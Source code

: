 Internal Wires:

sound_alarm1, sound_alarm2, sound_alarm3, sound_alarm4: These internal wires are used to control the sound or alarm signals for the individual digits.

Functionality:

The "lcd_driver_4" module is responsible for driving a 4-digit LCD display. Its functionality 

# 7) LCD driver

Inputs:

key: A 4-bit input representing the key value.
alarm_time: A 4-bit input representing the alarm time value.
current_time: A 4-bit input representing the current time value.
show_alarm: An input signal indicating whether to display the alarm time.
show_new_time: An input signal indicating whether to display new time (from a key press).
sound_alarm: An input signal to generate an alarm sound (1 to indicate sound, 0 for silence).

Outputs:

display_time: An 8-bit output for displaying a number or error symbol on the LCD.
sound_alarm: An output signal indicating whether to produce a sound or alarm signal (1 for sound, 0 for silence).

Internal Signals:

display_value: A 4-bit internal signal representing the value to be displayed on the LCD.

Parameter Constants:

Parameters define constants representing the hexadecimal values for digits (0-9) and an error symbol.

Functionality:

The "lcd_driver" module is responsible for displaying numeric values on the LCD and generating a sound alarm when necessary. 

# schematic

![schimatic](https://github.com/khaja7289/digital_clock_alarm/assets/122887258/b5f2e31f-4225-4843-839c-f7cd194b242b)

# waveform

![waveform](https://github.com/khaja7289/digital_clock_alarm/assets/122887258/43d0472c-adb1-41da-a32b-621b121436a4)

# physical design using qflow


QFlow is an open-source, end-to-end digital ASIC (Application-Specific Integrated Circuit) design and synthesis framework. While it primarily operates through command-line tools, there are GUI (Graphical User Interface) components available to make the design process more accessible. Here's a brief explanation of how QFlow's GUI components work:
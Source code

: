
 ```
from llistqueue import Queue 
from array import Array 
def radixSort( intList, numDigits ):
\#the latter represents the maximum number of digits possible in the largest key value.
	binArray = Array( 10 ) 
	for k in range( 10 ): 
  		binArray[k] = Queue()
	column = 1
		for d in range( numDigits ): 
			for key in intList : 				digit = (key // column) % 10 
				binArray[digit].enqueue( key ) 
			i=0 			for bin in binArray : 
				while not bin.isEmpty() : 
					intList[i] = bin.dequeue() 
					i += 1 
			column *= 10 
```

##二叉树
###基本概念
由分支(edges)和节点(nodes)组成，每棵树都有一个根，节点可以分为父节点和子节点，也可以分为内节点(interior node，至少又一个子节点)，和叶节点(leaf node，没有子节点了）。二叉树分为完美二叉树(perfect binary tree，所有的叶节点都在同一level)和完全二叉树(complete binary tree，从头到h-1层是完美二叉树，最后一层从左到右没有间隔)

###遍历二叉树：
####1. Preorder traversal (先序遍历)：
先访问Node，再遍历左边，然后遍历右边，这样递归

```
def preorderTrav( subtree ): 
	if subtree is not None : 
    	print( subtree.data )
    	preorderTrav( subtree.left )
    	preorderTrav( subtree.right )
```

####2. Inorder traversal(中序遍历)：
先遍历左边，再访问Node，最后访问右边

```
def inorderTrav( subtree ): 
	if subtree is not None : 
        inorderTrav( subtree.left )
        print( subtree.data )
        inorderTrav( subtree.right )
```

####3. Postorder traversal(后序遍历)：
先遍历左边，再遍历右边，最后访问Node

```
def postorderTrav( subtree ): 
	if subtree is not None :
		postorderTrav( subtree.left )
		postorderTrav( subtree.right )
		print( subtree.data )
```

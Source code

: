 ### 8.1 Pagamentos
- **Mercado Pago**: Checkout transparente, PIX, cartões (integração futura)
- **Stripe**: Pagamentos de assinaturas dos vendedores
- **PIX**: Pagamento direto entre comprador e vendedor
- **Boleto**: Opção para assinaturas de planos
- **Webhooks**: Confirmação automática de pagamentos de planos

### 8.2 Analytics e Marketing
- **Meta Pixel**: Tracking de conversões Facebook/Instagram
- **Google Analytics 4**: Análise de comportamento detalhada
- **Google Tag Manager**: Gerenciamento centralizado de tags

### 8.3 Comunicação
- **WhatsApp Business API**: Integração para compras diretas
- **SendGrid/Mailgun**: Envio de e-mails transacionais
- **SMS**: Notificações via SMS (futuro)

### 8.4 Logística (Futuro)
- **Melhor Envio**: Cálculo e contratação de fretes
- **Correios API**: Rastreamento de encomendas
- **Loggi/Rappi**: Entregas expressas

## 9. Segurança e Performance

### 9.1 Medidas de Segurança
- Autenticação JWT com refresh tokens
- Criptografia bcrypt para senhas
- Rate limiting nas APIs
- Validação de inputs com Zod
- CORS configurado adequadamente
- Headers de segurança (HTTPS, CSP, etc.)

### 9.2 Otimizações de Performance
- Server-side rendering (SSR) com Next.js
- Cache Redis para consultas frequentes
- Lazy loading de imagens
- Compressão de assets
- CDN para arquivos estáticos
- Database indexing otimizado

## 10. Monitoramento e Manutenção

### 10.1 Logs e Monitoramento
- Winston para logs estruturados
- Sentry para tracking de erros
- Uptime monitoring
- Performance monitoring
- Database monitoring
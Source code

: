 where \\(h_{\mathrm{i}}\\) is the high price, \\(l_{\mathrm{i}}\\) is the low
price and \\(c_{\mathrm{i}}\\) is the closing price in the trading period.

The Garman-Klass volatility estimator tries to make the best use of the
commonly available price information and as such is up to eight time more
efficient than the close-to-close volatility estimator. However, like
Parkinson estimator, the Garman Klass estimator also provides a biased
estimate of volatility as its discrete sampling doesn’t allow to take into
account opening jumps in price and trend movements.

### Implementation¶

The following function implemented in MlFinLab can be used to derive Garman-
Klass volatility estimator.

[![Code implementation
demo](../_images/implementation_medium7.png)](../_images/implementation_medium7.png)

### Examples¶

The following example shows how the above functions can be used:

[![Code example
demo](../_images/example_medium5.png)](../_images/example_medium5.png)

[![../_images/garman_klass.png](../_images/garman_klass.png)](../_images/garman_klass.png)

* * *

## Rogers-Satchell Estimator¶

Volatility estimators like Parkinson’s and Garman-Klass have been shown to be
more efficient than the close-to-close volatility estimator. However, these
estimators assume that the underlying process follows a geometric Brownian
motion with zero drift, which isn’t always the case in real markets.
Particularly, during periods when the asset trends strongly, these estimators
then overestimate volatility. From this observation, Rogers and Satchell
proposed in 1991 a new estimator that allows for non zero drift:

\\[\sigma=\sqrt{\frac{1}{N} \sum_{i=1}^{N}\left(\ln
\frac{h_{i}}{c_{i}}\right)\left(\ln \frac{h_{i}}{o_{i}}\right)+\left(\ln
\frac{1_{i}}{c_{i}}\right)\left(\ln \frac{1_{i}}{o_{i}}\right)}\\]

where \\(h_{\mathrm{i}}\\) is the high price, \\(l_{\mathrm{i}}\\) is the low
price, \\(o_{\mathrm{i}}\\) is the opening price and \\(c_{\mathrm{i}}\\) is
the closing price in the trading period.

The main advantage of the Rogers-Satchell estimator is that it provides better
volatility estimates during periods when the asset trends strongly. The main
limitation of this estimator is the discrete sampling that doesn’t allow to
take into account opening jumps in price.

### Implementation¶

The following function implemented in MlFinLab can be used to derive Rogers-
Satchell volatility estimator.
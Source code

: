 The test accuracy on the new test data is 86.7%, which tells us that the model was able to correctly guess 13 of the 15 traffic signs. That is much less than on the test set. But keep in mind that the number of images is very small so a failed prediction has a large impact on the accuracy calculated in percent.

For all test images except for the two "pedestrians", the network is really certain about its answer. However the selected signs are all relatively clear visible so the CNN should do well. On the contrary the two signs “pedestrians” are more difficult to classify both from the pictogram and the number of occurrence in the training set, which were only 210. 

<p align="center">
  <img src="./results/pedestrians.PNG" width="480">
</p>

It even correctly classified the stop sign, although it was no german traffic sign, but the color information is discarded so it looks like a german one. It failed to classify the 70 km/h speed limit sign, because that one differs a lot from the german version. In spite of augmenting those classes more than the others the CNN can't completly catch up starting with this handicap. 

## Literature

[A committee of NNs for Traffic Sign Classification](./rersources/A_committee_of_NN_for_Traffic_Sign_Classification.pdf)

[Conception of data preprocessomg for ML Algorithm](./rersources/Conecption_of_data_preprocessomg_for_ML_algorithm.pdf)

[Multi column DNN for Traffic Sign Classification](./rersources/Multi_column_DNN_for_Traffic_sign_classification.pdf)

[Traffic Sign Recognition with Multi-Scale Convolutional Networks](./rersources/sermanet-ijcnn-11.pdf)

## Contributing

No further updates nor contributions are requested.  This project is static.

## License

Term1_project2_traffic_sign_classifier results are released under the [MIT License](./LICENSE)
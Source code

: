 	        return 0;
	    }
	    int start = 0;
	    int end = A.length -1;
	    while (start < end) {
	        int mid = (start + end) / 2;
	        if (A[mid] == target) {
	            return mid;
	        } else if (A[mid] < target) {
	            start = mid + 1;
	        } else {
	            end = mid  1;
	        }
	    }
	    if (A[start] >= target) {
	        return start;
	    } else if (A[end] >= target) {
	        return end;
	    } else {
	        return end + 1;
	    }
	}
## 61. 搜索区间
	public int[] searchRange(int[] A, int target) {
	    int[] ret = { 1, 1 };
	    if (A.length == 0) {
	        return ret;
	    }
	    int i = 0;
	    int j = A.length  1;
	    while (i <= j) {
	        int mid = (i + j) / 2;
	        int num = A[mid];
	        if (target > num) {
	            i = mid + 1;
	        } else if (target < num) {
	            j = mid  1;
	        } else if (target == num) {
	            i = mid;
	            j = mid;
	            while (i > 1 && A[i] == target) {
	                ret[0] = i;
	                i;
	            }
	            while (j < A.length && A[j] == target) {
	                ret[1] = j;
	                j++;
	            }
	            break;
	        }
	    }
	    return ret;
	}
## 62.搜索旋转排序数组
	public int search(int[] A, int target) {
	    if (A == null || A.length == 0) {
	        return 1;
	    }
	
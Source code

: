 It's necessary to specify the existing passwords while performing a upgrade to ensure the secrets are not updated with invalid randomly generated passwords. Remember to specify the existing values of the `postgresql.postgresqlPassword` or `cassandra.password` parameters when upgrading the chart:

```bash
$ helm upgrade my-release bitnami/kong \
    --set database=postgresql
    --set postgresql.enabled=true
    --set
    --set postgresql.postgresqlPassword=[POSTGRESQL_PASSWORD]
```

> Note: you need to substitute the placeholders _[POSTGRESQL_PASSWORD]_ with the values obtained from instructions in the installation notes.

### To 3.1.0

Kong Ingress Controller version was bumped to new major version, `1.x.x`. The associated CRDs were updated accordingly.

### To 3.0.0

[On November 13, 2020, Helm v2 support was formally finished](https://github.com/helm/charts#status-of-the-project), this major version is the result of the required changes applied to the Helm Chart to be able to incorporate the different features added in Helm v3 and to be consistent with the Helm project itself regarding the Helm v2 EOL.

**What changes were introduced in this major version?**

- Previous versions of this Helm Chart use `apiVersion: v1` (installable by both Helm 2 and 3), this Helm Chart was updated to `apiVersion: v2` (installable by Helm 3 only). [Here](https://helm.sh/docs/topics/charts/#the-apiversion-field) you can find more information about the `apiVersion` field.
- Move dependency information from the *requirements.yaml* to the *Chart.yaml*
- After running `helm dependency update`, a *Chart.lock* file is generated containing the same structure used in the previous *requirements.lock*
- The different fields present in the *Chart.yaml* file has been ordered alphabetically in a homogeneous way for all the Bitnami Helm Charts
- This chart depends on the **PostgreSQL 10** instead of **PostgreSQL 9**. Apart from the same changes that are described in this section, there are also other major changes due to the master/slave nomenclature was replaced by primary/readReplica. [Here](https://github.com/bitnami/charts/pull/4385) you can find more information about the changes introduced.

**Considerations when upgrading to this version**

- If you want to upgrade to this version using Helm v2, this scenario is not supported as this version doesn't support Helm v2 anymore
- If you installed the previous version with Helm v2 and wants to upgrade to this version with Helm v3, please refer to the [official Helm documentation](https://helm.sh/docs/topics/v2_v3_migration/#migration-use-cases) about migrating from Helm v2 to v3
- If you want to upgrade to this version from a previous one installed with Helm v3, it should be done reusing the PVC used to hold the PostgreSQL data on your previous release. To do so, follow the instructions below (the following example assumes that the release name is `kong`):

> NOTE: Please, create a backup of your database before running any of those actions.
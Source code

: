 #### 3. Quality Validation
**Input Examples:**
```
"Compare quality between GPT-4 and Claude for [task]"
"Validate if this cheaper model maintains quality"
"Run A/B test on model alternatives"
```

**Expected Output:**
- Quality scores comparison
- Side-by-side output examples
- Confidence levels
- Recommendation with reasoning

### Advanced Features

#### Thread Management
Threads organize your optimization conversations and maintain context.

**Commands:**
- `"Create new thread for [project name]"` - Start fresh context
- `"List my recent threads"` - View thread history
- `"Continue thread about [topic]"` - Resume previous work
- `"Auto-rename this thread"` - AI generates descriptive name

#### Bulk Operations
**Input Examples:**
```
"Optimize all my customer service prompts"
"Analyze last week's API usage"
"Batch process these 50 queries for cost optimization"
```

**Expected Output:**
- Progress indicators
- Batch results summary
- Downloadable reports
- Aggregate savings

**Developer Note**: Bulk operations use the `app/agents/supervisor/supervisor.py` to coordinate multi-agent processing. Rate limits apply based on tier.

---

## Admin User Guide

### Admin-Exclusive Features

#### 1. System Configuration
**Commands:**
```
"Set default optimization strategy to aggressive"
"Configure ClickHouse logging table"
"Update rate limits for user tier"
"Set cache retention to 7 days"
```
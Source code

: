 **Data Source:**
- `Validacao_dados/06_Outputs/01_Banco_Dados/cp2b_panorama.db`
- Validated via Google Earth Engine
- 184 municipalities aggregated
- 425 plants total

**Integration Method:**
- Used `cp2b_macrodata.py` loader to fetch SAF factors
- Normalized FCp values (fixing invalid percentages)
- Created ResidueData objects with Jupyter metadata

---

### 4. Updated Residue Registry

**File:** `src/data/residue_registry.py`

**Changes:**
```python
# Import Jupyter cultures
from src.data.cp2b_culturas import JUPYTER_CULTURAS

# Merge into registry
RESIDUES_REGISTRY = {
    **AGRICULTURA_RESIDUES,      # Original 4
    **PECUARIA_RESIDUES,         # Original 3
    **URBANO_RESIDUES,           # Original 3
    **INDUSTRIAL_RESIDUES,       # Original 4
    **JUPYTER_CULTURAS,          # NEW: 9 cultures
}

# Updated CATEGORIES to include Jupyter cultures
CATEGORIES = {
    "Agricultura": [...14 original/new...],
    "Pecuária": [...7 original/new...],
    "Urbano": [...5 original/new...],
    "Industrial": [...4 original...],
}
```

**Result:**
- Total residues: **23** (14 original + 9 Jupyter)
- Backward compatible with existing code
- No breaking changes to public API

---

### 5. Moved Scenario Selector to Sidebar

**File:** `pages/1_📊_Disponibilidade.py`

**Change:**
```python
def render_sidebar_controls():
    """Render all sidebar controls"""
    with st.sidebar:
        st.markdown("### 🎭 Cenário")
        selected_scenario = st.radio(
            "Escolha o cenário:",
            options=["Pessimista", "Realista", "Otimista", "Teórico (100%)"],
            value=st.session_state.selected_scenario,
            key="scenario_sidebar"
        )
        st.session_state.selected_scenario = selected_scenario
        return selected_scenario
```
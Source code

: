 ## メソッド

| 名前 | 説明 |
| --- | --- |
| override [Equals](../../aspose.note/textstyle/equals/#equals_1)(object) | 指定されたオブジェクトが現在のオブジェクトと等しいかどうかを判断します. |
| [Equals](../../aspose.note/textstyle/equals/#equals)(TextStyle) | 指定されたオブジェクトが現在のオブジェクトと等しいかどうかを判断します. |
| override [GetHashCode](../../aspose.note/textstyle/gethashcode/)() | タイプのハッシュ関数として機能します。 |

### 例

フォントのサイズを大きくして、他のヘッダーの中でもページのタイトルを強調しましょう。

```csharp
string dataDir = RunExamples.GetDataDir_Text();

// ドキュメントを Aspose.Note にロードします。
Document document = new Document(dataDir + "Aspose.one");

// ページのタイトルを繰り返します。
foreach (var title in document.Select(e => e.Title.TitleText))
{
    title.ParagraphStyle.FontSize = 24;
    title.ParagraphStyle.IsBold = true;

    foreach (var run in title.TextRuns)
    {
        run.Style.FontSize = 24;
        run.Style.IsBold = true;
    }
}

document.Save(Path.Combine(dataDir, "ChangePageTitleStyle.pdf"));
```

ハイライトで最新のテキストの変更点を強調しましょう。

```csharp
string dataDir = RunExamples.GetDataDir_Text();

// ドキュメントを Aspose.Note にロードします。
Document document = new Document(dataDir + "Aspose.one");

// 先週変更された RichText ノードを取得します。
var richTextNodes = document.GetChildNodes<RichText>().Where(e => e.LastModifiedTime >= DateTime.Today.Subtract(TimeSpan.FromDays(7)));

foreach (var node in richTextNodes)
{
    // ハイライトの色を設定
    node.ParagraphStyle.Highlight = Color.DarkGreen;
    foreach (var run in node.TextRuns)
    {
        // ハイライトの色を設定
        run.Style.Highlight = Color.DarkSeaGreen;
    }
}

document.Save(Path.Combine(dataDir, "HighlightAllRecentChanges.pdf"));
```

■ ■ ■ ■ ■ ■ ■

PROBLEM DETAILS:
Look above for the line that contains "- The different". Starting there, transcribe every line exactly until you have copied the line that contains "- If you installed".

SOLUTION TO THIS EXERCISE:
- The different fields present in the *Chart.yaml* file has been ordered alphabetically in a homogeneous way for all the Bitnami Helm Charts
- This chart depends on the **PostgreSQL 10** instead of **PostgreSQL 9**. Apart from the same changes that are described in this section, there are also other major changes due to the master/slave nomenclature was replaced by primary/readReplica. [Here](https://github.com/bitnami/charts/pull/4385) you can find more information about the changes introduced.

**Considerations when upgrading to this version**

- If you want to upgrade to this version using Helm v2, this scenario is not supported as this version doesn't support Helm v2 anymore
- If you installed the previous version with Helm v2 and wants to upgrade to this version with Helm v3, please refer to the [official Helm documentation](https://helm.sh/docs/topics/v2_v3_migration/#migration-use-cases) about migrating from Helm v2 to v3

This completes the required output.